Celebrating wartime role of volunteers

Where would we have been during the war without women?

By The Newsroom
Friday, 8th March 2013, 2:12 pm

As paid workers and volunteers, they kept the home fires burning while their menfolk were off fighting.

When the Second World War broke out in 1939, the Women’s Voluntary Services recruited 317,415 volunteers.

Forty-two women were sent to Hodsock Priory, near Blyth, after being assigned to the Land Army.

Their role was celebrated by present-day members of Bassetlaw WRVS who dressed in 1940s outfits for a charity day at the priory.
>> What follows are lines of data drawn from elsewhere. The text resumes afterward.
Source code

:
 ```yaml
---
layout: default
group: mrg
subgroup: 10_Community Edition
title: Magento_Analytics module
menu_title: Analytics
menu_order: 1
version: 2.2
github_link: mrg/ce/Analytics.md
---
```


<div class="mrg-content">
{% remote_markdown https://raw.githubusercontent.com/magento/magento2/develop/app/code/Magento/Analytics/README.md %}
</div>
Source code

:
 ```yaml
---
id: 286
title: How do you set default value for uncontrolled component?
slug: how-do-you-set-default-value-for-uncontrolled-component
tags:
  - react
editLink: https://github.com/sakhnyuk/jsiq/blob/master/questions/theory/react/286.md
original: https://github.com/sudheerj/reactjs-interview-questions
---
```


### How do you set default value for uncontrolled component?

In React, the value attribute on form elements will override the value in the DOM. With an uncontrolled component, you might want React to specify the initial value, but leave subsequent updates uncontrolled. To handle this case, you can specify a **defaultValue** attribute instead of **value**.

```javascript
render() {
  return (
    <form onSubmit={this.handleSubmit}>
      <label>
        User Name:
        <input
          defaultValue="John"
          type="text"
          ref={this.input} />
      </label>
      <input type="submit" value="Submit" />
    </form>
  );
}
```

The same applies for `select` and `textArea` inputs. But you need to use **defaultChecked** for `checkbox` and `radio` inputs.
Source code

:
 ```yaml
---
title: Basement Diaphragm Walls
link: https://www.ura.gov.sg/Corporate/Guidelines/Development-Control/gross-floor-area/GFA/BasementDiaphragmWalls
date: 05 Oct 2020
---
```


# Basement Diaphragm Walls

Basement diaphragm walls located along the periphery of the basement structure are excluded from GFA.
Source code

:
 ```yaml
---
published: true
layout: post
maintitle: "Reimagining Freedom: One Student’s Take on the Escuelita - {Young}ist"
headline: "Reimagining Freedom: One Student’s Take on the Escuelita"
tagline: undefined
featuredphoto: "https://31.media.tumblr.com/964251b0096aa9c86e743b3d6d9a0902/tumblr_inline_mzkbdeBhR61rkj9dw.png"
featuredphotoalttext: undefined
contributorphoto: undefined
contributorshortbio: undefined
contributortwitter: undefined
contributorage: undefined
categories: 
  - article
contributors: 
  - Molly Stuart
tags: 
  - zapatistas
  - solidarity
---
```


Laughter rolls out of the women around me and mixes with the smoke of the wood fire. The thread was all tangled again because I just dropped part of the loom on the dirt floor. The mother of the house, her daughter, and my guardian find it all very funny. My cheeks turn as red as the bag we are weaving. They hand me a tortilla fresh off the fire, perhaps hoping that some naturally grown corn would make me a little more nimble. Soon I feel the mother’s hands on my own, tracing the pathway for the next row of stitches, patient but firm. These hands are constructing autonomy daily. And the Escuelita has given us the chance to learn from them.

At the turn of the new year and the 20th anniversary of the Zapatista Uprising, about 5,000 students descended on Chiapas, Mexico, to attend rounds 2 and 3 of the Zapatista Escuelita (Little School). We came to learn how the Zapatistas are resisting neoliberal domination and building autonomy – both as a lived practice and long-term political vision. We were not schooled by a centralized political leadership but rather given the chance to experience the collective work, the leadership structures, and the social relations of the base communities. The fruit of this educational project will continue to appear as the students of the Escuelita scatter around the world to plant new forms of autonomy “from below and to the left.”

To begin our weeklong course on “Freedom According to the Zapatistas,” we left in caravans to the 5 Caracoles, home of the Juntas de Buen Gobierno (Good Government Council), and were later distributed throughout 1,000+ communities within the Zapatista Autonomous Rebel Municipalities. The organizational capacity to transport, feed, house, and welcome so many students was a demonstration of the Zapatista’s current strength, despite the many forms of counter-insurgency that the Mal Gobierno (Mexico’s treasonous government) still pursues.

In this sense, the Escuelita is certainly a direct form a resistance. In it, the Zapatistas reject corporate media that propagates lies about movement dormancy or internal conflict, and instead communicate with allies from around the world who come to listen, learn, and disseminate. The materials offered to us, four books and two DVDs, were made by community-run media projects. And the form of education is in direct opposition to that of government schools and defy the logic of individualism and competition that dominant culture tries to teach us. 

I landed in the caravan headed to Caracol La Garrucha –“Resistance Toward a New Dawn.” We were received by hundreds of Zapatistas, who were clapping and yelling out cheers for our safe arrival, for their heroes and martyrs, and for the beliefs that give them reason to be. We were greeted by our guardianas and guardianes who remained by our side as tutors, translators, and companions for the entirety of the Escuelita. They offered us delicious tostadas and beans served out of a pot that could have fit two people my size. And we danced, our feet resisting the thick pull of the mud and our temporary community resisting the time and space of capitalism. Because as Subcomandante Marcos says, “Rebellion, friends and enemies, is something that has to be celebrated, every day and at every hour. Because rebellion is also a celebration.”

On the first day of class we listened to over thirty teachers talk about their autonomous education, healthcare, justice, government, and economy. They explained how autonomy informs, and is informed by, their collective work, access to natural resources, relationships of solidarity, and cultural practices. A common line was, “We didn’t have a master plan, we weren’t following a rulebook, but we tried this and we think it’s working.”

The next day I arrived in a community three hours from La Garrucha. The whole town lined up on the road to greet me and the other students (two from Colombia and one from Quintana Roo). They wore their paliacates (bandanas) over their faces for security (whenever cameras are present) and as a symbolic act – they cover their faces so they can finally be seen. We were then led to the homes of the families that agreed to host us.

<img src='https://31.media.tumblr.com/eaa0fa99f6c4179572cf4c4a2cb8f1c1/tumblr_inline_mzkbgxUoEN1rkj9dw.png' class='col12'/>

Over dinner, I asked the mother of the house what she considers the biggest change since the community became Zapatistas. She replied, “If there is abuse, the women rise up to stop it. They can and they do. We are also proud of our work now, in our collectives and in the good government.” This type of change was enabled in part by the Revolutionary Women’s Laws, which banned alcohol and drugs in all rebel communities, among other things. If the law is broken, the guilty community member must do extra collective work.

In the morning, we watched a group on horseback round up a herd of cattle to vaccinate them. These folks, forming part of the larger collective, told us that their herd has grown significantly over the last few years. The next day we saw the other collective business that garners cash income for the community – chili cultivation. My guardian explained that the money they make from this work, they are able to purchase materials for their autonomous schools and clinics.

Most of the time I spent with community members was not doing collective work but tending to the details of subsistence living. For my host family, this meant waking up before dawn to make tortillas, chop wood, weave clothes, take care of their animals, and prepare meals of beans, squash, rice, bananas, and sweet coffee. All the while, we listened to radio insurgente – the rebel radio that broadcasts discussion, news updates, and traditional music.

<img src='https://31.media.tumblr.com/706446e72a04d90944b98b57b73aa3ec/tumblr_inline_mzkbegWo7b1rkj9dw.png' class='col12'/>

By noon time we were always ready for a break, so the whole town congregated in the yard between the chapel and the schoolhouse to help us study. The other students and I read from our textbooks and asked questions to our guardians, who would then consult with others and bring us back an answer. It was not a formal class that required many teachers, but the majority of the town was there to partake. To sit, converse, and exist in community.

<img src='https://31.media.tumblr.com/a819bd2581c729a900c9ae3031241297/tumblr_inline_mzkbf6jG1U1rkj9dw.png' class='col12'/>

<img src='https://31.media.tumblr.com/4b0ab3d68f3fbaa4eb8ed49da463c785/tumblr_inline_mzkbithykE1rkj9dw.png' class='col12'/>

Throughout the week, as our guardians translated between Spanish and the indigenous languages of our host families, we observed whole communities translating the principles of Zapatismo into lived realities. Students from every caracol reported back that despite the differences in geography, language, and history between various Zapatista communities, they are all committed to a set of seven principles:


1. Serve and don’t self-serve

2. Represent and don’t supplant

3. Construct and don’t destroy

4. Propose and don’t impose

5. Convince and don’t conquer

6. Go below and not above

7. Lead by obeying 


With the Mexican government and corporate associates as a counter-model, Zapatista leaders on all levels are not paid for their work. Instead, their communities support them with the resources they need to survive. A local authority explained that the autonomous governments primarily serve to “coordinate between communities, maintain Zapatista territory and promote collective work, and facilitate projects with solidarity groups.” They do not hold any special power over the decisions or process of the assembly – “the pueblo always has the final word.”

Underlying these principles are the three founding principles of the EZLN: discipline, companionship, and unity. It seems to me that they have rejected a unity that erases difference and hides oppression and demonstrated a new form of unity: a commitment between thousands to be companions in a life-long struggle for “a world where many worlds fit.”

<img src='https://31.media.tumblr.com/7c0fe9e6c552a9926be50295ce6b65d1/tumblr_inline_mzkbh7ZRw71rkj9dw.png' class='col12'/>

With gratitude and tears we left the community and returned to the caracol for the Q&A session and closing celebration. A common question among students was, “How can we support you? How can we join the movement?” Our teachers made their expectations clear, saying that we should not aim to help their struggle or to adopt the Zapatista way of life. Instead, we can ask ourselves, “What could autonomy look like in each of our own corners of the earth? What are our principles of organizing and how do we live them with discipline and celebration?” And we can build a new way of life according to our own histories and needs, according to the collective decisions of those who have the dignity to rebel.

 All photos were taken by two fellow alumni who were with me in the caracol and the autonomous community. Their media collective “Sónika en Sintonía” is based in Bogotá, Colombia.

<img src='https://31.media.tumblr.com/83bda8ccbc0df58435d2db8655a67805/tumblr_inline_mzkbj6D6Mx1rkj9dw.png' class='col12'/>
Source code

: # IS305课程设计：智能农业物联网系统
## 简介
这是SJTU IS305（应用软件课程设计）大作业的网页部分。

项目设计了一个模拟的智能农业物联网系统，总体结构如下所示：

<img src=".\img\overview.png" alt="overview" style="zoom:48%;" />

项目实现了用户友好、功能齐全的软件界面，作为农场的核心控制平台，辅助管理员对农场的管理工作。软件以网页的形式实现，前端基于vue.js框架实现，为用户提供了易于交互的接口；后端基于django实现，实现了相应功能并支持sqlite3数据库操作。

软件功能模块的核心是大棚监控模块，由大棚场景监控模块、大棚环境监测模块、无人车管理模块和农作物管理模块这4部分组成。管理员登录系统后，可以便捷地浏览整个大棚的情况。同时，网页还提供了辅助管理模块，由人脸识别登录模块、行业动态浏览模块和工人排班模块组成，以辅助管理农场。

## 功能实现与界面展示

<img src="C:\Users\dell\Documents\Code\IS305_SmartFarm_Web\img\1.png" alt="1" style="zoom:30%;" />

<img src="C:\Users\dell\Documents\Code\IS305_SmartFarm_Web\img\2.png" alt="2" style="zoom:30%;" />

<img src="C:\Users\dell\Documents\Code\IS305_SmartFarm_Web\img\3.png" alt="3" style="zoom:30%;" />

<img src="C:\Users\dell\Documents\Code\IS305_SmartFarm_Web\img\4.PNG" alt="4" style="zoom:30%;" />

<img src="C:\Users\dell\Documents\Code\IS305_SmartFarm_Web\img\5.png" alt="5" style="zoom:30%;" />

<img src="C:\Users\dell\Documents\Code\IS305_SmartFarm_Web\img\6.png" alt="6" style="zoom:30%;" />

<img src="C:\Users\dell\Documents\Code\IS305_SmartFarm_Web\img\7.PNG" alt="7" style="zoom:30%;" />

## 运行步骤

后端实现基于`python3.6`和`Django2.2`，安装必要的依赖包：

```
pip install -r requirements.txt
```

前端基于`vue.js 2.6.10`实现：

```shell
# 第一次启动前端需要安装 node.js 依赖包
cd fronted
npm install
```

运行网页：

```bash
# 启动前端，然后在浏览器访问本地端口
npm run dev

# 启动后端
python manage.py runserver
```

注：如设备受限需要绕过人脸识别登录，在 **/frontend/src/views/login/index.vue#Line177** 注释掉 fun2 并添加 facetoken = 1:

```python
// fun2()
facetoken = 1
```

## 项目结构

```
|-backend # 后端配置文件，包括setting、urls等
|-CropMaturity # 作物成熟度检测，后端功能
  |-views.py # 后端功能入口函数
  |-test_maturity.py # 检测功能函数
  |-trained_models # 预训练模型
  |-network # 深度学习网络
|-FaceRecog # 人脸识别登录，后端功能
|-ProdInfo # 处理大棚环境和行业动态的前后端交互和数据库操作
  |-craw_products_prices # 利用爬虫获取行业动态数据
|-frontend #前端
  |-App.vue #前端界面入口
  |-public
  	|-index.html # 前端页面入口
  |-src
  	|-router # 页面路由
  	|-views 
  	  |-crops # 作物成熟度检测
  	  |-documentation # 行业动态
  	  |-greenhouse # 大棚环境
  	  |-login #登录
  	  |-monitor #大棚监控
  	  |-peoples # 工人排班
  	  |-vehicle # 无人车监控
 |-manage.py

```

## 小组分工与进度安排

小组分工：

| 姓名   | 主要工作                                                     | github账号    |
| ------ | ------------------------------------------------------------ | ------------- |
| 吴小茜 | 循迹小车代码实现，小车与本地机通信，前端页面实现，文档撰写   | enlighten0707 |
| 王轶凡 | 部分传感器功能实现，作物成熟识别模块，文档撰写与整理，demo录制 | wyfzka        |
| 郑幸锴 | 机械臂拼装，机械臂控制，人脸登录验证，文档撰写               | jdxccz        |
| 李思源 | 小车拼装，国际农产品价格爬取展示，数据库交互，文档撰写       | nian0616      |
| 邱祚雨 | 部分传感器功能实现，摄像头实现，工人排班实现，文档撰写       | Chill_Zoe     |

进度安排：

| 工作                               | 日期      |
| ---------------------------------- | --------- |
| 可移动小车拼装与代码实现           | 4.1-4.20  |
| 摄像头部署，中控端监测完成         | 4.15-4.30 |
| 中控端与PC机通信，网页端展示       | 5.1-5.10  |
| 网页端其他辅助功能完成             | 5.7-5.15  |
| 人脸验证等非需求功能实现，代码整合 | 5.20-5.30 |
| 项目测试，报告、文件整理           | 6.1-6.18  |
Hodsock custodian George Buchanan said: “The land girls lived in the building and used the Tudor gate house as their social room.”

“A lot of the women are still alive and they often visit us during snowdrop season and make themselves known to us. They are in their 80s and 90s now.”

Mr Buchanan said the land girls turned the gardens into vegetable patches for the war effort and worked on the farms with limited training and resources.

“Everything was done by hand because there was so little fuel around they didn’t use the tractors,” he said.

“They were here from 1942 to 1946. They put a sewage treatment system in and new drainage for the house, and patched up a lot of the roof where it leaked.”

“They were very friendly with my great-aunt Mary Mayhew who was a trustee of Hodsock together with her brother, my grandfather, Charles Buchanan.”

Mr Buchanan said a lot of the women were drafted in from surrounding towns and cities like Worksop, Retford, Sheffield and Rotherham, and had never lived in the countryside before.

“They have some amazing stories to tell. It was pretty grim but they have some good memories of it, even though it was such hard work,” said Mr Buchanan.

“They didn’t have much supervision or training and they worked very long days, picking turnips out of frozen soil, mucking out horses, and harvesting by hand.”

It was the year before the war, in 1938, that home secretary Sir Samuel Hoare gave Lady Reading permisson to set up the WVS. The ‘royal’ was added in 1966 by permission of the Queen.

Videlle Hamlet, service manager for Bassetlaw WRVS, said: “We’ve got a fantastic history that’s really valued and we are always adapting and changing to meet the needs of our service users.”

She said they were now hoping to attact more male volunteers. “We often find that men using our services would appreciate a male volunteer, especially if they are living alone and can’t get out, they miss that male company,” she said.

This year the WRVS is celebrating its 75th anniversary with a special event, featuring a band, buffet, and memorabilia displays, at Retford town hall on 10th May.

Tickets for the event are £10, or £7.50 for concessions, and are available from the WRVS on 01909 484437.